══ Data excerpts
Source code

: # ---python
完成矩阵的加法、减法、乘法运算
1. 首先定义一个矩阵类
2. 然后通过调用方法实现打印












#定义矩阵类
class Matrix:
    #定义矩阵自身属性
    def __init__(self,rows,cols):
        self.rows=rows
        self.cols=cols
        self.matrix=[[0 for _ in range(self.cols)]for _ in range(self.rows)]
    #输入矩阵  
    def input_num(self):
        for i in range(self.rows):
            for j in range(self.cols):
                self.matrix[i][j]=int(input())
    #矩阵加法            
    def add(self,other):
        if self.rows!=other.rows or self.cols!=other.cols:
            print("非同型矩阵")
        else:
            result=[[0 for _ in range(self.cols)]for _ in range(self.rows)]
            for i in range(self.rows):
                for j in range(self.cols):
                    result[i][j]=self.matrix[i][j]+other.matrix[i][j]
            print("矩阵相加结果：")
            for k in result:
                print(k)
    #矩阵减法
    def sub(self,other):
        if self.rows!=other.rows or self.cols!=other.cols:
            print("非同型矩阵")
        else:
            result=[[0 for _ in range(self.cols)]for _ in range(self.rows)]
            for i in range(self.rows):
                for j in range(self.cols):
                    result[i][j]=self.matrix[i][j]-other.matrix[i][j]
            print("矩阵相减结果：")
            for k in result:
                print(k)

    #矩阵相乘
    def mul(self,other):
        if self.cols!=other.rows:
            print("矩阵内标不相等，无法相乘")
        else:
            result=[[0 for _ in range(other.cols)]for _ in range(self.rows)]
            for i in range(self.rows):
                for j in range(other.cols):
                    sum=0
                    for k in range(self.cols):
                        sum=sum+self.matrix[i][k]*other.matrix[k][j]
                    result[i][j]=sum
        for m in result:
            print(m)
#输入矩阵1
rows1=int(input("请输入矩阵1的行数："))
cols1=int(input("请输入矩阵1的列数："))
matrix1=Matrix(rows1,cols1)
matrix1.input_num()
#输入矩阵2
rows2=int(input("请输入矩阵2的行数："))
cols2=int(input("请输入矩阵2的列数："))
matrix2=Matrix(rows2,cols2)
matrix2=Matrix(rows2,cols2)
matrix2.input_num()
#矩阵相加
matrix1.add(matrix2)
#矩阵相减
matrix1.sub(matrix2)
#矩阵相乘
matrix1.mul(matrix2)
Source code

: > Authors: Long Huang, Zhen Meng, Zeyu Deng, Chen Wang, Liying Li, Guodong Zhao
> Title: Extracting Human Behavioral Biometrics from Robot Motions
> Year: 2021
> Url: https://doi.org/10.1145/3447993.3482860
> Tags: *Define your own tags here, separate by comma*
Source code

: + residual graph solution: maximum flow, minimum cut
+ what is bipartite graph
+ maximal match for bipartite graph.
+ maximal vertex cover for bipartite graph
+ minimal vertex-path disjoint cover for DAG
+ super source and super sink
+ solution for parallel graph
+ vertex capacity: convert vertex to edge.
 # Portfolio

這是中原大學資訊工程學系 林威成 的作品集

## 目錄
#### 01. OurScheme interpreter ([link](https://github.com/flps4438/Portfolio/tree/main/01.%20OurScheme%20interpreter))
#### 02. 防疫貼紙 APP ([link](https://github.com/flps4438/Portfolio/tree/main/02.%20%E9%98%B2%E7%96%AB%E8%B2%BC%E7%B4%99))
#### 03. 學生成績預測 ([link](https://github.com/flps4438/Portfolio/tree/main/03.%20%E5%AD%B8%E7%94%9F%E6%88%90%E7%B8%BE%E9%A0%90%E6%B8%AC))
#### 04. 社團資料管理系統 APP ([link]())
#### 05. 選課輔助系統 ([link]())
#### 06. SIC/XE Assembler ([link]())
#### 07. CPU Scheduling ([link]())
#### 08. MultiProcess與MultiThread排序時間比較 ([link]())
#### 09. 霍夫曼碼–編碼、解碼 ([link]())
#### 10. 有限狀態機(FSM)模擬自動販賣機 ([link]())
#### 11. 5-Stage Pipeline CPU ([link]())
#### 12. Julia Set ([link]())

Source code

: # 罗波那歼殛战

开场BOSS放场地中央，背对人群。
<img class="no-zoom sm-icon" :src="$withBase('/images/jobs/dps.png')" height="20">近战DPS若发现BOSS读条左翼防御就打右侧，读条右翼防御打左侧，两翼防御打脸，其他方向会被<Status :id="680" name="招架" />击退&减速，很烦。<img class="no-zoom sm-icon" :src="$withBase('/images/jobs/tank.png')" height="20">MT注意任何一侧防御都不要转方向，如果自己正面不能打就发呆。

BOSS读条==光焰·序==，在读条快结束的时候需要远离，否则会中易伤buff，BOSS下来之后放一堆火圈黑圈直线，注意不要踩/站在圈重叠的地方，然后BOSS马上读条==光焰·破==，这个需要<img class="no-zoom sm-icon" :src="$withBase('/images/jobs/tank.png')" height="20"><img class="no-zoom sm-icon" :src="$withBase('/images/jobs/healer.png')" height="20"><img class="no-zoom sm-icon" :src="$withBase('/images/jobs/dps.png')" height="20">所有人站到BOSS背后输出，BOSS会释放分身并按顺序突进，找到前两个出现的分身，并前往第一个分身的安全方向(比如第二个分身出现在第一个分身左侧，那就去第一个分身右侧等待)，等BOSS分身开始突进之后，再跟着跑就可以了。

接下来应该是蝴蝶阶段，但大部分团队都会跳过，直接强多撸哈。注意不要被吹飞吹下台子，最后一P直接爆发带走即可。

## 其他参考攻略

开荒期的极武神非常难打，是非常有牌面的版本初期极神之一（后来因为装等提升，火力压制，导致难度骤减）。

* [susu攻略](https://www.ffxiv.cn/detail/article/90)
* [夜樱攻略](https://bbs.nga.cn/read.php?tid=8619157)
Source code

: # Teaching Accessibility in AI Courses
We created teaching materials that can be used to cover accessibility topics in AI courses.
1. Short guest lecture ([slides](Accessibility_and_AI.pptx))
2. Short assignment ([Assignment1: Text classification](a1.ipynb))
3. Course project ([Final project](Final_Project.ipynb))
════
══ Data excerpts
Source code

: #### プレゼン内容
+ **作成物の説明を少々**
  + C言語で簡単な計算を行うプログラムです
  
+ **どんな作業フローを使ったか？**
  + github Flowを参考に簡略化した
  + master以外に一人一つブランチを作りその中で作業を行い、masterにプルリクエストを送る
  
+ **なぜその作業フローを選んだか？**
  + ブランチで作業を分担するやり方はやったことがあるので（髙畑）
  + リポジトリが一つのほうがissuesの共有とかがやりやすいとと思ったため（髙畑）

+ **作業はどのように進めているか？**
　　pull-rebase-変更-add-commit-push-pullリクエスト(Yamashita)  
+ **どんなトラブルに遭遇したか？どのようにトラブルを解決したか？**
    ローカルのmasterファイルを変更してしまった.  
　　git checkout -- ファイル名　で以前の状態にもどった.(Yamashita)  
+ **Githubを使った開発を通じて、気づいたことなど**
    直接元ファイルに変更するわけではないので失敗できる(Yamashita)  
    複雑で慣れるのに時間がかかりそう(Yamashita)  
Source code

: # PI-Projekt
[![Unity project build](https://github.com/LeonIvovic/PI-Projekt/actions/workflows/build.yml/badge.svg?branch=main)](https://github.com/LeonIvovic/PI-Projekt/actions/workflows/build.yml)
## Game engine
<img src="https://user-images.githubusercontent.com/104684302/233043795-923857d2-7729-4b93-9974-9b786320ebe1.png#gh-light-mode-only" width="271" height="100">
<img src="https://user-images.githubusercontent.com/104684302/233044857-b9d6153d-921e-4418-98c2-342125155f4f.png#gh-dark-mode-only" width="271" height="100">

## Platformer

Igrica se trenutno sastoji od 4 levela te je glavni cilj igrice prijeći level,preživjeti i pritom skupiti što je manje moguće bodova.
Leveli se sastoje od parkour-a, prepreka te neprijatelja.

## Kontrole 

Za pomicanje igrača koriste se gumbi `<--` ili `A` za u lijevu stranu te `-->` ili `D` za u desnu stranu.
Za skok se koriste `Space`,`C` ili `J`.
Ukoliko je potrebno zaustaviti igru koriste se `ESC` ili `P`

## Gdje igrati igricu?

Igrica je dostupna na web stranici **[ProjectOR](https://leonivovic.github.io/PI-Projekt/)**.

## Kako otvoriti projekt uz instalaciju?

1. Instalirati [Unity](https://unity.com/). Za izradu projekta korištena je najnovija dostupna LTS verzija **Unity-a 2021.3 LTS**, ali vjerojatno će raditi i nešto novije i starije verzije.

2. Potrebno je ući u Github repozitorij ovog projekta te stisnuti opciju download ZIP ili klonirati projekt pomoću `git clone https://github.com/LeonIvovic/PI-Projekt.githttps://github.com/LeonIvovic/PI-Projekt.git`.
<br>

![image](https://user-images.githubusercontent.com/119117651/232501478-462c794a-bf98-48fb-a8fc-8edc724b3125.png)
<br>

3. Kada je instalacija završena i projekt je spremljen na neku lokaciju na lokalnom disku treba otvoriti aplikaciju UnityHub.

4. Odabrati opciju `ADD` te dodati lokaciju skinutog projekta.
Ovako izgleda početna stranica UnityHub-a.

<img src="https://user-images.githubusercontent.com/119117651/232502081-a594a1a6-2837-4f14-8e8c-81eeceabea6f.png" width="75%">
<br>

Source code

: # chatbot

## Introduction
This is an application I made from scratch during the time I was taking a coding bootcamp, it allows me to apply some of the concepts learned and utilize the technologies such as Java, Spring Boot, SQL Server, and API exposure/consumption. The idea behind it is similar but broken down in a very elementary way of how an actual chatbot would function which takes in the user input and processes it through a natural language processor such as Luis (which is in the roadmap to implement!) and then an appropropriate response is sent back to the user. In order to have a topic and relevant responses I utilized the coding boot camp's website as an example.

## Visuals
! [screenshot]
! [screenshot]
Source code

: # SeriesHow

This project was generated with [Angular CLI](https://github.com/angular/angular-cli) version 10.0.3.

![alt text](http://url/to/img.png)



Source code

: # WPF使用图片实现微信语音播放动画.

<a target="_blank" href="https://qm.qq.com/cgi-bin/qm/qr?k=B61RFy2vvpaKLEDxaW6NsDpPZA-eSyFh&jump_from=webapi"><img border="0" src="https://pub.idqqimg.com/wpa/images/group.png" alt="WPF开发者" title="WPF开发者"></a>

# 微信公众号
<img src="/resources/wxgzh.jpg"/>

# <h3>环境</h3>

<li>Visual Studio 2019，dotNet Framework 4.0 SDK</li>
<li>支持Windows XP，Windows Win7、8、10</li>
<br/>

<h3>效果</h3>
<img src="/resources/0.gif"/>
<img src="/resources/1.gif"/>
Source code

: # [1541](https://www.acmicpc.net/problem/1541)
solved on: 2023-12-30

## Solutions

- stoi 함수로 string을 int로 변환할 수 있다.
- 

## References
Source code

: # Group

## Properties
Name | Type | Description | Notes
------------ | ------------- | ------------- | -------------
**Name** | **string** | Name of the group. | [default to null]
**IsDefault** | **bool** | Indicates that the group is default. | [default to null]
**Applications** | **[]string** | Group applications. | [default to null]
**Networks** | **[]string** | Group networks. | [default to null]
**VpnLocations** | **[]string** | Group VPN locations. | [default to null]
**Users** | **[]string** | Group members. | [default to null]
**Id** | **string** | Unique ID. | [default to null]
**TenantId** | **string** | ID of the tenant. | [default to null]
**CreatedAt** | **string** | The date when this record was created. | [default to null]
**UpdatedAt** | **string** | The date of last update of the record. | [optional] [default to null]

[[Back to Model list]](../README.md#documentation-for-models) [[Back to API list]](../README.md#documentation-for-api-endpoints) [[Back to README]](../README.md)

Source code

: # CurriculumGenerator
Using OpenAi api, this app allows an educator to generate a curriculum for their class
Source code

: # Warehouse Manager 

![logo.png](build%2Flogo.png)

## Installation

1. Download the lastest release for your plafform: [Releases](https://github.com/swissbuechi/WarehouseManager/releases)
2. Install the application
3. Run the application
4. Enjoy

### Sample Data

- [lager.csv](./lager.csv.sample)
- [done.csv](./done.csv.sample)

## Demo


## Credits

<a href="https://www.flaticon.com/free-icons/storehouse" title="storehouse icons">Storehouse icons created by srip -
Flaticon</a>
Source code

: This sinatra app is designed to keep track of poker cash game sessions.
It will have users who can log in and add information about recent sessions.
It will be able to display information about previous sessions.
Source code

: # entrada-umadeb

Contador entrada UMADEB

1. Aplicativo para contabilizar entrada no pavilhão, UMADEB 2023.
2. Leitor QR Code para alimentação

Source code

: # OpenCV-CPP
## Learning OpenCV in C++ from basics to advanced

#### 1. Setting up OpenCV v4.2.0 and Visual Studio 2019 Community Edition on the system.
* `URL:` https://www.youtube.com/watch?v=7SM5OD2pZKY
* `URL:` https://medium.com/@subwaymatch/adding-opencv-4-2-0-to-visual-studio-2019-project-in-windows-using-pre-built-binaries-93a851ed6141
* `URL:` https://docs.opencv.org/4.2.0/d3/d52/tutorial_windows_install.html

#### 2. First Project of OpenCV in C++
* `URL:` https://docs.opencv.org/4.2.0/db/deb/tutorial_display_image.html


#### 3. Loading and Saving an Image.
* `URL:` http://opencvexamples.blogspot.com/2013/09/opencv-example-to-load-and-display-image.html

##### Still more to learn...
════
- [Your objective] For each line above that carries the word "maximal", copy it out.

- [Final answer]
+ maximal match for bipartite graph.
+ maximal vertex cover for bipartite graph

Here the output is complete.